Se da una parte è chiara la realtà dei combattenti islamici, l’ideologia che si basa sul jihad, ben presente in taluni luoghi di culto islamici in Italia, può assumere un volto diverso, dal mio punto di vista ancora più preoccupante in prospettiva. I combattenti islamici si possono arrestare e giudicare. Nel secondo caso, siamo invece in presenza di strutture permanenti di formazione, forte elemento di coesione culturale che tende a perpetuare il fenomeno.

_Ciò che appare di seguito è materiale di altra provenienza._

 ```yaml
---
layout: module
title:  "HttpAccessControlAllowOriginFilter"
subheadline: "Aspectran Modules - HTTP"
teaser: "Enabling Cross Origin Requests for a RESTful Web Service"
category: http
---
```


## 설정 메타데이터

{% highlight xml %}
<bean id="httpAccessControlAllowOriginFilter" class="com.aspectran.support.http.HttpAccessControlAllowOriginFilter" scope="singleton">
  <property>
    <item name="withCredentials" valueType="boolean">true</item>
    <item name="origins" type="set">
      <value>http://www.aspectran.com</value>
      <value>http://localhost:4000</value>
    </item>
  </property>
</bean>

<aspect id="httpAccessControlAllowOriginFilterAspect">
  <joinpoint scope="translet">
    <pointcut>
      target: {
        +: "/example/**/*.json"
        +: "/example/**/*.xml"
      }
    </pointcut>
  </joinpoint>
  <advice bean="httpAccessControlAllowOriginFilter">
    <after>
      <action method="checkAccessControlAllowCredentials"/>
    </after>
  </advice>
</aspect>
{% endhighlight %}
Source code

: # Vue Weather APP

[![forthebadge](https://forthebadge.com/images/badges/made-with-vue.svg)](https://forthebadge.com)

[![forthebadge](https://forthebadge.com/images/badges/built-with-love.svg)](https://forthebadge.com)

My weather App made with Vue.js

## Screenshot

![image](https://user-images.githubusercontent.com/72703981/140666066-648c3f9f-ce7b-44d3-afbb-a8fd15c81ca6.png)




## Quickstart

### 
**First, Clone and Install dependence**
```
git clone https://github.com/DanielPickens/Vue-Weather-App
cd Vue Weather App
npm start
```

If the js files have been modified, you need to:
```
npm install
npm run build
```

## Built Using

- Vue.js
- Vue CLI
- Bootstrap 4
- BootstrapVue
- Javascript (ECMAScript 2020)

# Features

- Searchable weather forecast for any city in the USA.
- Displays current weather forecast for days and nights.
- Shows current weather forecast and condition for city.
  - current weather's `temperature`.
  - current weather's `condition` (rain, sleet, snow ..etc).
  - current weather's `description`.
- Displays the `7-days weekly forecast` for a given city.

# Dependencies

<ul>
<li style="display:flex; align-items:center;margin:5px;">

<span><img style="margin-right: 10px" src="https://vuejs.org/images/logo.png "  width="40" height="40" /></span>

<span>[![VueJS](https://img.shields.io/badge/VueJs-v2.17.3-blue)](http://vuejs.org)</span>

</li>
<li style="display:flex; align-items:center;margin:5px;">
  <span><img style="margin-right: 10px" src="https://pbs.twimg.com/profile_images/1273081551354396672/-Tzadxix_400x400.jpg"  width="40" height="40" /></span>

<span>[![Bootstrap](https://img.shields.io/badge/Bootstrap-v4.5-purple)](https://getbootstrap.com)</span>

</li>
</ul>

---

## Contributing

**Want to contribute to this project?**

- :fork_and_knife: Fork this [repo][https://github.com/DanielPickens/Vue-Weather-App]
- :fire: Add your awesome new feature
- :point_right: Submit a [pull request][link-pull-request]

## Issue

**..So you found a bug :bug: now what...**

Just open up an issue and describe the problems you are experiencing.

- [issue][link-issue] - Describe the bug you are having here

La mia tesi di fondo è che lo Stato italiano non possa rimanere neutro di fronte alla realtà dell’Islam. Non è mai esistito d’altro canto un Islam neutro. In ogni Stato islamico le Autorità intervengono. Ogni Islam è plasmato da una presenza politica o, almeno, culturale. Guardare all’Islam in modo neutrale e inerte significa semplicemente lasciare che altri lo condizionino e lo trasformino a loro piacimento. In Italia questo ruolo è svolto in primo luogo dai Fratelli Musulmani. Costoro rispondono a logiche proprie di taluni regimi islamici, ovvero di talune organizzazioni islamiche in lotta con regimi al potere. In alcuni casi si tratta di un Islam di tipo rivoluzionario, che fa riferimento a Bin Laden, ad Hamas o a Hezbollah. Credo che questo sia il vero problema. L’ideologia islamica presente all’interno, o attorno, ai luoghi di culto.

D. - Uno degli elementi dello scenario è la crescente islamizzazione della questione palestinese. Molti osservatori ritengono che tale evoluzione, insieme alla crescita di movimenti radicali quali Hezbollah e Hamas, sia la conseguenza di errori politici dell’una e dell’altra parte. I recenti attentati, solo parzialmente riusciti, in Kenya, pongono interrogativi ancora più inquietanti. Sulla base dei dati raccolti nel suo lavoro, quale ruolo ritiene rivesta la vicenda palestinese nella più ampia questione del radicalismo islamico?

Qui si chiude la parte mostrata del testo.